I've actually read a lot of good books reciently, so maybe I can help.  Some good mystery books are The Third Secret and The Romanov Prophecy, both by Steve Berry. A good sci-fi is Domain by Steve Alten. A good saga is Middlesex by Jeffrey Eguiendes, a good classic is A Portriat of Dorian Gray, and just a damn good book is House of Leaves by Mark Z. Danielewski. They're all wonderful. Hope I could be of some help.


----------



## wmd (Dec 3, 2006)

I just finished reading Odd Thomas by Dean Koontz...

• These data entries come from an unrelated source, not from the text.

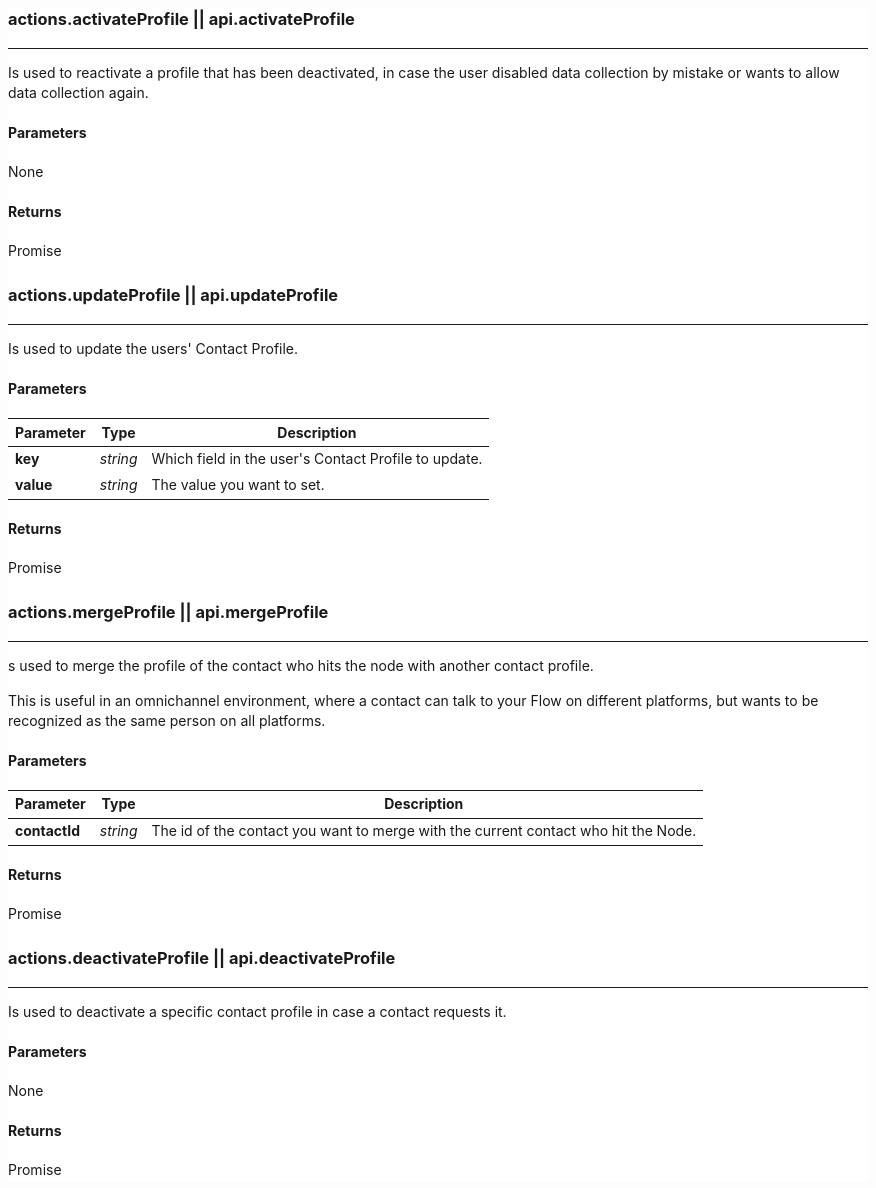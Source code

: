 ### actions.activateProfile || api.activateProfile
---
Is used to reactivate a profile that has been deactivated, in case the user disabled data collection by mistake or wants to allow data collection again.

#### Parameters
None

#### Returns
Promise<any> 

### actions.updateProfile || api.updateProfile
---
Is used to update the users' Contact Profile.

#### Parameters
| Parameter | Type     | Description                                          |
|-----------|----------|------------------------------------------------------|
| **key**   | *string* | Which field in the user's Contact Profile to update. |
| **value** | *string* | The value you want to set.                           |

#### Returns
Promise<any>

### actions.mergeProfile || api.mergeProfile
---
s used to merge the profile of the contact who hits the node with another contact profile. 

This is useful in an omnichannel environment, where a contact can talk to your Flow on different platforms, but wants to be recognized as the same person on all platforms.

#### Parameters
| Parameter     | Type     | Description                                                                        |
|---------------|----------|------------------------------------------------------------------------------------|
| **contactId** | *string* | The id of the contact you want to merge with the current contact who hit the Node. |

#### Returns
Promise<any> 

### actions.deactivateProfile || api.deactivateProfile
---
Is used to deactivate a specific contact profile in case a contact requests it.

#### Parameters
None

#### Returns
Promise<any>
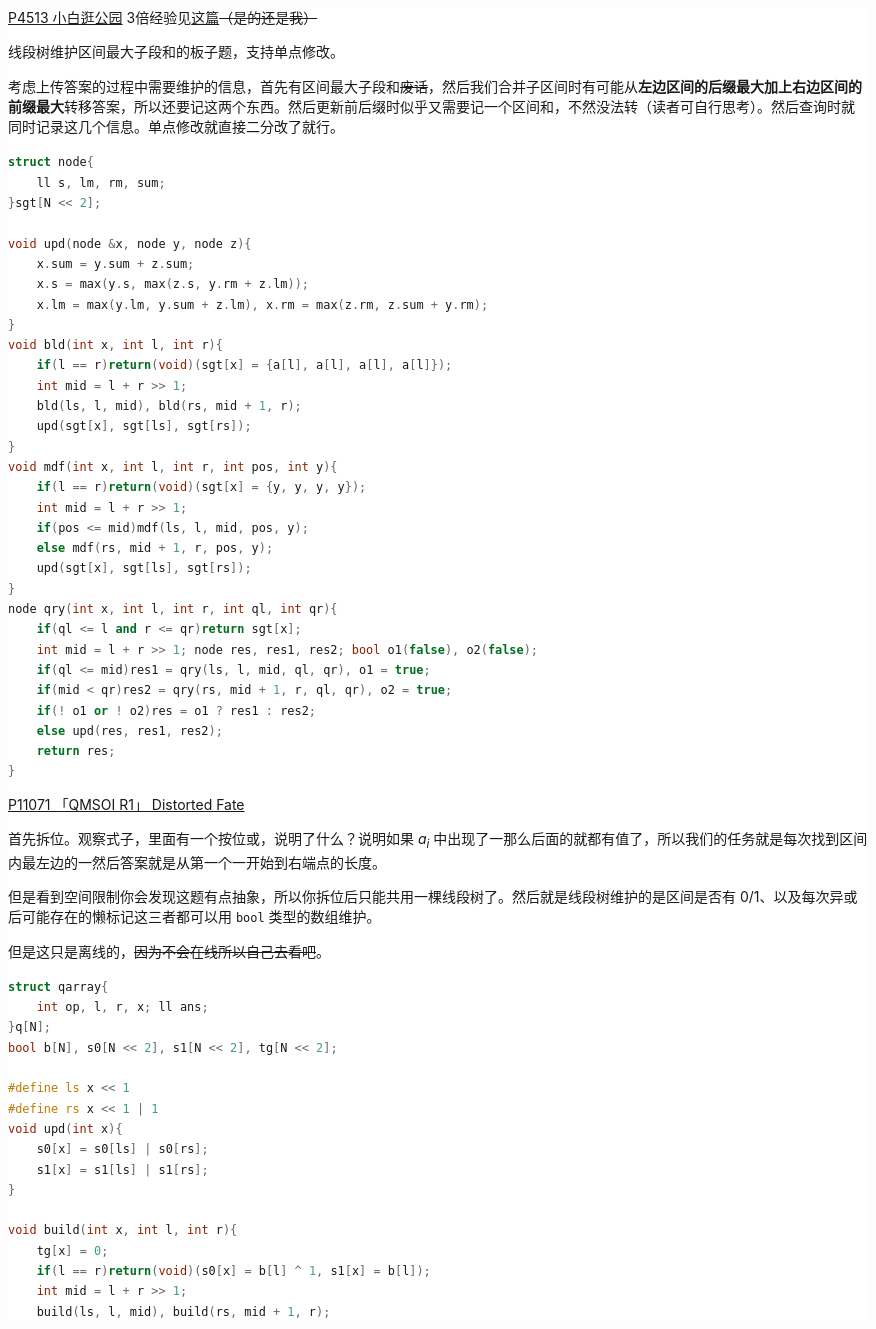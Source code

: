 [P4513 小白逛公园](https://www.luogu.com.cn/problem/P4513) 3倍经验见[这篇](https://www.luogu.com.cn/discuss/988038)~~（是的还是我）~~

线段树维护区间最大子段和的板子题，支持单点修改。

考虑上传答案的过程中需要维护的信息，首先有区间最大子段和~~废话~~，然后我们合并子区间时有可能从**左边区间的后缀最大加上右边区间的前缀最大**转移答案，所以还要记这两个东西。然后更新前后缀时似乎又需要记一个区间和，不然没法转（读者可自行思考）。然后查询时就同时记录这几个信息。单点修改就直接二分改了就行。

```cpp
struct node{
	ll s, lm, rm, sum;
}sgt[N << 2];

void upd(node &x, node y, node z){
	x.sum = y.sum + z.sum;
	x.s = max(y.s, max(z.s, y.rm + z.lm));
	x.lm = max(y.lm, y.sum + z.lm), x.rm = max(z.rm, z.sum + y.rm);
}
void bld(int x, int l, int r){
	if(l == r)return(void)(sgt[x] = {a[l], a[l], a[l], a[l]});
	int mid = l + r >> 1;
	bld(ls, l, mid), bld(rs, mid + 1, r);
	upd(sgt[x], sgt[ls], sgt[rs]);
}
void mdf(int x, int l, int r, int pos, int y){
	if(l == r)return(void)(sgt[x] = {y, y, y, y});
	int mid = l + r >> 1;
	if(pos <= mid)mdf(ls, l, mid, pos, y);
	else mdf(rs, mid + 1, r, pos, y);
	upd(sgt[x], sgt[ls], sgt[rs]);
}
node qry(int x, int l, int r, int ql, int qr){
	if(ql <= l and r <= qr)return sgt[x];
	int mid = l + r >> 1; node res, res1, res2; bool o1(false), o2(false);
	if(ql <= mid)res1 = qry(ls, l, mid, ql, qr), o1 = true;
	if(mid < qr)res2 = qry(rs, mid + 1, r, ql, qr), o2 = true;
	if(! o1 or ! o2)res = o1 ? res1 : res2;
	else upd(res, res1, res2);
	return res;
}
```

[P11071 「QMSOI R1」 Distorted Fate](https://www.luogu.com.cn/problem/P11071)

首先拆位。观察式子，里面有一个按位或，说明了什么？说明如果 $a_i$ 中出现了一那么后面的就都有值了，所以我们的任务就是每次找到区间内最左边的一然后答案就是从第一个一开始到右端点的长度。

但是看到空间限制你会发现这题有点抽象，所以你拆位后只能共用一棵线段树了。然后就是线段树维护的是区间是否有 0/1、以及每次异或后可能存在的懒标记这三者都可以用 ```bool``` 类型的数组维护。

但是这只是离线的，~~因为不会在线所以自己去看吧~~。

```cpp
struct qarray{
    int op, l, r, x; ll ans;
}q[N];
bool b[N], s0[N << 2], s1[N << 2], tg[N << 2];

#define ls x << 1
#define rs x << 1 | 1
void upd(int x){
    s0[x] = s0[ls] | s0[rs];
    s1[x] = s1[ls] | s1[rs];
}

void build(int x, int l, int r){
    tg[x] = 0;
    if(l == r)return(void)(s0[x] = b[l] ^ 1, s1[x] = b[l]);
    int mid = l + r >> 1;
    build(ls, l, mid), build(rs, mid + 1, r);
```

great supernatural thriller if you are into that.


----------



## Winged Sandals (Dec 3, 2006)

Patricia Cromwell (at least I think that's her name...) is a pretty popular murder mystery author.  You might check her books out.


----------



## thechair (Dec 10, 2006)

Anything by T.C. Boyle, Hunter S. Thompson, Haruki Murakami


----------



## Mike C (Dec 11, 2006)

Ditto the above, plus highly recommended  - Blindness by Jose Saramago. I can guarantee you've never read anything else like it.


----------



## heatherlouise (Dec 11, 2006)

ok, so its not a mystery book but one good read that i have just finished is called The Labyrinth by Kate Mosse.  it doesn't start off very good but then its gets really good.
heather


----------



## Moe (Dec 14, 2006)

You just mentioned Labrynth(sp?), and I just started it a little while ago. It IS really blah at the beginning, does it honestly get better? I'm having a hard time getting really into it.


----------



## Zerath (Dec 14, 2006)

The Song Of Roland, hard to read but worth it.


----------



## Seras (Dec 14, 2006)

At the moment, I'm really into "The Dark Tower" series by King.  If you like Sci-fi//fantasy I would suggest C.S. Freidman's Coldfire Trilogy.  As for murder mysteries my mom really like Patricia Cornwell's work so maybe you could check her out.

have fun


----------



## Stewart (Dec 15, 2006)

If you like murder mystery then I suggest _The Name Of The Rose_ by Umberto Eco. It's hard going (especially when Adso of Melk starts examining a door) but ultimately satisfying. The two main monks of the novel were based on Sherlock Holmes. Like _House Of Leaves, _mentioned above, it's inspired in part by Jorge Luis Borges, the Argentinian philosopher and writer.


----------



## ruksak (Dec 15, 2006)

I also highly recommend Haruki Murakami - try _The Wind-up Bird Chronicles_ first - which has one of the best openings I've ever read.  Also, try Paul Auster if you haven't already - writes very meaningful, fascinating books in a semi-pseudo-detective genre.  Kick off with _Leviathan_ or _New York Trilogy_ - you will not be disappointed.


----------



## LonSharkin51 (Dec 18, 2006)

It's not really a mystery story, but one of the best books I've read in the last couple of years is "Barney's Version" by a Canadian author named Mordecai Richler. It's hysterically funny, and there's a mystery weaved into it that makes for a very satisfying ending. It's a little obscure as far as books go, but definitely worth tracking down.


----------